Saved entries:
>>>>>
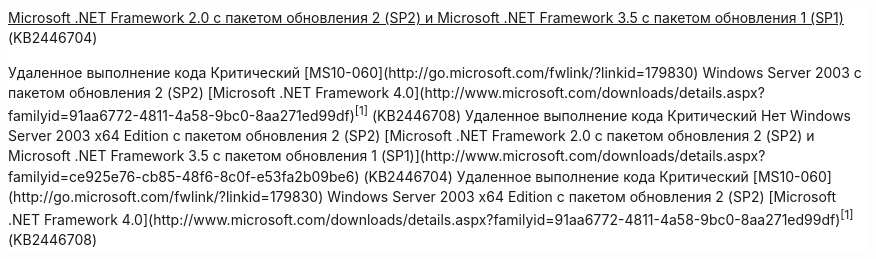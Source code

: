 [Microsoft .NET Framework 2.0 с пакетом обновления 2 (SP2) и Microsoft .NET Framework 3.5 с пакетом обновления 1 (SP1)](http://www.microsoft.com/downloads/details.aspx?familyid=ce925e76-cb85-48f6-8c0f-e53fa2b09be6)  
(KB2446704)
</td>
<td style="border:1px solid black;">
Удаленное выполнение кода
</td>
<td style="border:1px solid black;">
Критический
</td>
<td style="border:1px solid black;">
[MS10-060](http://go.microsoft.com/fwlink/?linkid=179830)
</td>
</tr>
<tr class="alternateRow">
<td style="border:1px solid black;">
Windows Server 2003 с пакетом обновления 2 (SP2)
</td>
<td style="border:1px solid black;">
[Microsoft .NET Framework 4.0](http://www.microsoft.com/downloads/details.aspx?familyid=91aa6772-4811-4a58-9bc0-8aa271ed99df)<sup>[1]</sup>
(KB2446708)
</td>
<td style="border:1px solid black;">
Удаленное выполнение кода
</td>
<td style="border:1px solid black;">
Критический
</td>
<td style="border:1px solid black;">
Нет
</td>
</tr>
<tr>
<td style="border:1px solid black;">
Windows Server 2003 x64 Edition с пакетом обновления 2 (SP2)
</td>
<td style="border:1px solid black;">
[Microsoft .NET Framework 2.0 с пакетом обновления 2 (SP2) и Microsoft .NET Framework 3.5 с пакетом обновления 1 (SP1)](http://www.microsoft.com/downloads/details.aspx?familyid=ce925e76-cb85-48f6-8c0f-e53fa2b09be6)  
(KB2446704)
</td>
<td style="border:1px solid black;">
Удаленное выполнение кода
</td>
<td style="border:1px solid black;">
Критический
</td>
<td style="border:1px solid black;">
[MS10-060](http://go.microsoft.com/fwlink/?linkid=179830)
</td>
</tr>
<tr class="alternateRow">
<td style="border:1px solid black;">
Windows Server 2003 x64 Edition с пакетом обновления 2 (SP2)
</td>
<td style="border:1px solid black;">
[Microsoft .NET Framework 4.0](http://www.microsoft.com/downloads/details.aspx?familyid=91aa6772-4811-4a58-9bc0-8aa271ed99df)<sup>[1]</sup>
(KB2446708)
</td>
<td style="border:1px solid black;">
<<<<<
ABOUT THIS TASK | All lines above with the word "пакетом" need to be reported.

RESULT FOR THIS EXERCISE |
: [Microsoft .NET Framework 2.0 с пакетом обновления 2 (SP2) и Microsoft .NET Framework 3.5 с пакетом обновления 1 (SP1)](http://www.microsoft.com/downloads/details.aspx?familyid=ce925e76-cb85-48f6-8c0f-e53fa2b09be6)  
Windows Server 2003 с пакетом обновления 2 (SP2)
Windows Server 2003 x64 Edition с пакетом обновления 2 (SP2)
[Microsoft .NET Framework 2.0 с пакетом обновления 2 (SP2) и Microsoft .NET Framework 3.5 с пакетом обновления 1 (SP1)](http://www.microsoft.com/downloads/details.aspx?familyid=ce925e76-cb85-48f6-8c0f-e53fa2b09be6)  
Windows Server 2003 x64 Edition с пакетом обновления 2 (SP2)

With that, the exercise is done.